Central Bank is the only financial institution established and charged with the day-to-day management and control of the nation’s monetary affairs, the supervision and coordination of banking and financial activities of the country. Every country has a central bank and its motive is not to make a profit, but to carry out the major financial operations of the central government of the country. With the dissolution of the West Africa currency Board (WACB) which served the four British colonies of Nigeria, Ghana, Sierra Leone, and Gambia as central Bank. Nigeria established her own central bank in 1958.

Functions of Central Bank of Nigeria

1. Federal Government Banker: it keeps the country’s money.

2. Banker’s Bank: All  the commercial banks in the country keep their money with the central bank and if they have a shortage of fund, they go to the central bank for money

3. Agent to the Federal Government: It makes payments, settles debts, and receives money on behalf of the government.

4. Issue currency: the central bank has the sole authority to issue the nation’s currency.
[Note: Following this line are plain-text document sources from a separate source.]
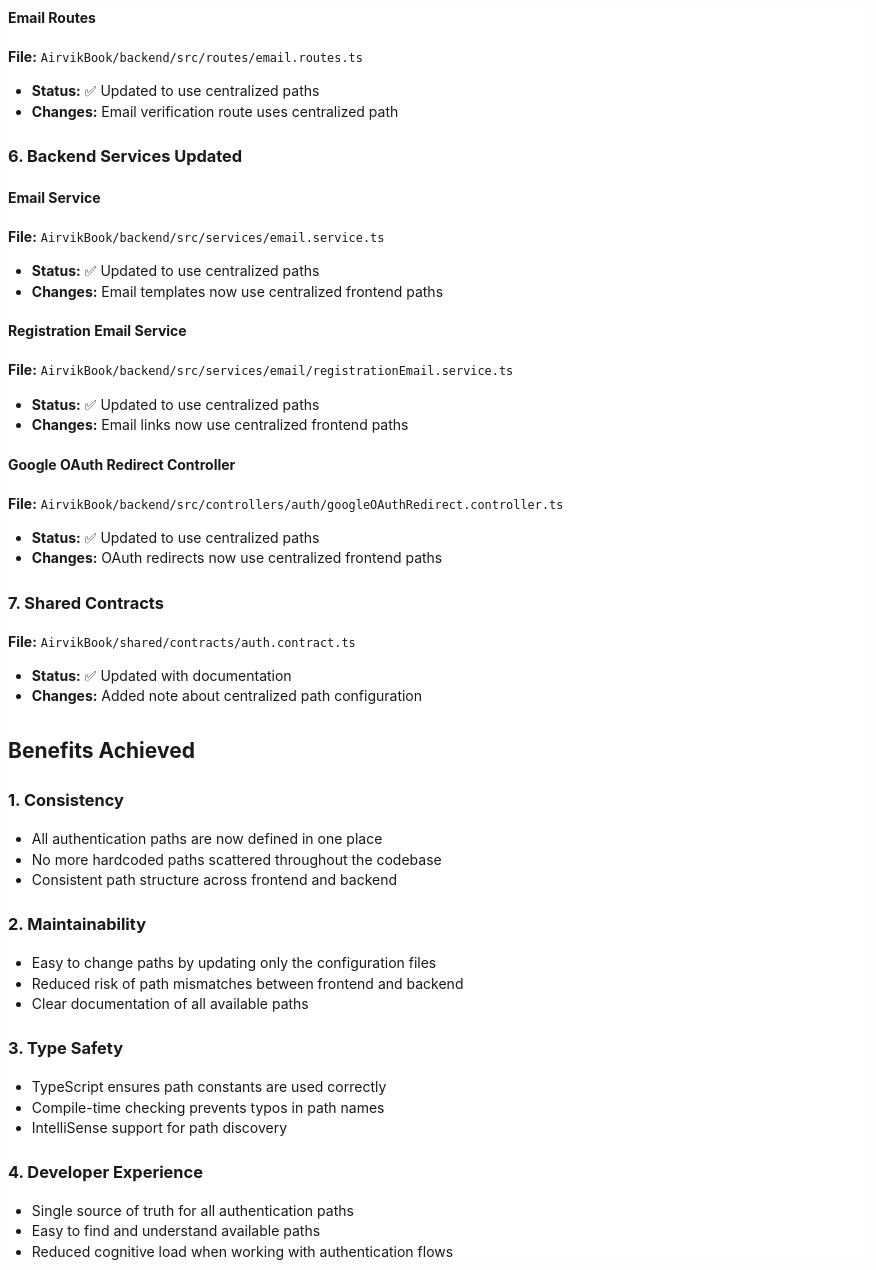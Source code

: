 #### Email Routes
**File:** `AirvikBook/backend/src/routes/email.routes.ts`
- **Status:** ✅ Updated to use centralized paths
- **Changes:** Email verification route uses centralized path

### 6. Backend Services Updated

#### Email Service
**File:** `AirvikBook/backend/src/services/email.service.ts`
- **Status:** ✅ Updated to use centralized paths
- **Changes:** Email templates now use centralized frontend paths

#### Registration Email Service
**File:** `AirvikBook/backend/src/services/email/registrationEmail.service.ts`
- **Status:** ✅ Updated to use centralized paths
- **Changes:** Email links now use centralized frontend paths

#### Google OAuth Redirect Controller
**File:** `AirvikBook/backend/src/controllers/auth/googleOAuthRedirect.controller.ts`
- **Status:** ✅ Updated to use centralized paths
- **Changes:** OAuth redirects now use centralized frontend paths

### 7. Shared Contracts
**File:** `AirvikBook/shared/contracts/auth.contract.ts`
- **Status:** ✅ Updated with documentation
- **Changes:** Added note about centralized path configuration

## Benefits Achieved

### 1. Consistency
- All authentication paths are now defined in one place
- No more hardcoded paths scattered throughout the codebase
- Consistent path structure across frontend and backend

### 2. Maintainability
- Easy to change paths by updating only the configuration files
- Reduced risk of path mismatches between frontend and backend
- Clear documentation of all available paths

### 3. Type Safety
- TypeScript ensures path constants are used correctly
- Compile-time checking prevents typos in path names
- IntelliSense support for path discovery

### 4. Developer Experience
- Single source of truth for all authentication paths
- Easy to find and understand available paths
- Reduced cognitive load when working with authentication flows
5. Lender of last resort: Commercial banks run to the central bank to borrow money anytime they run short of money.

6. Regulation of the economy: It performs this function through various methods like maintaining equilibrium balance of payments, stabilizing the value of the local currency, preventing inflation and deflation, etc.

7. Advice to commercial banks: It helps to avert bank crisis in the country.

8. Control the activities of commercial banks: The bank supervises and assists the activities of the commercial banks through the open market operation, cash ratio, credit control, liquidity ratio, etc

9. Control the foreign exchange reserves: It issues foreign exchange to those who are in need of it. They know when the excess foreign exchange has been issued and how to control it.

10. Advice to government: The bank advises the government on the financial situation of the country, on how to manage the national debt on budget formulation, etc.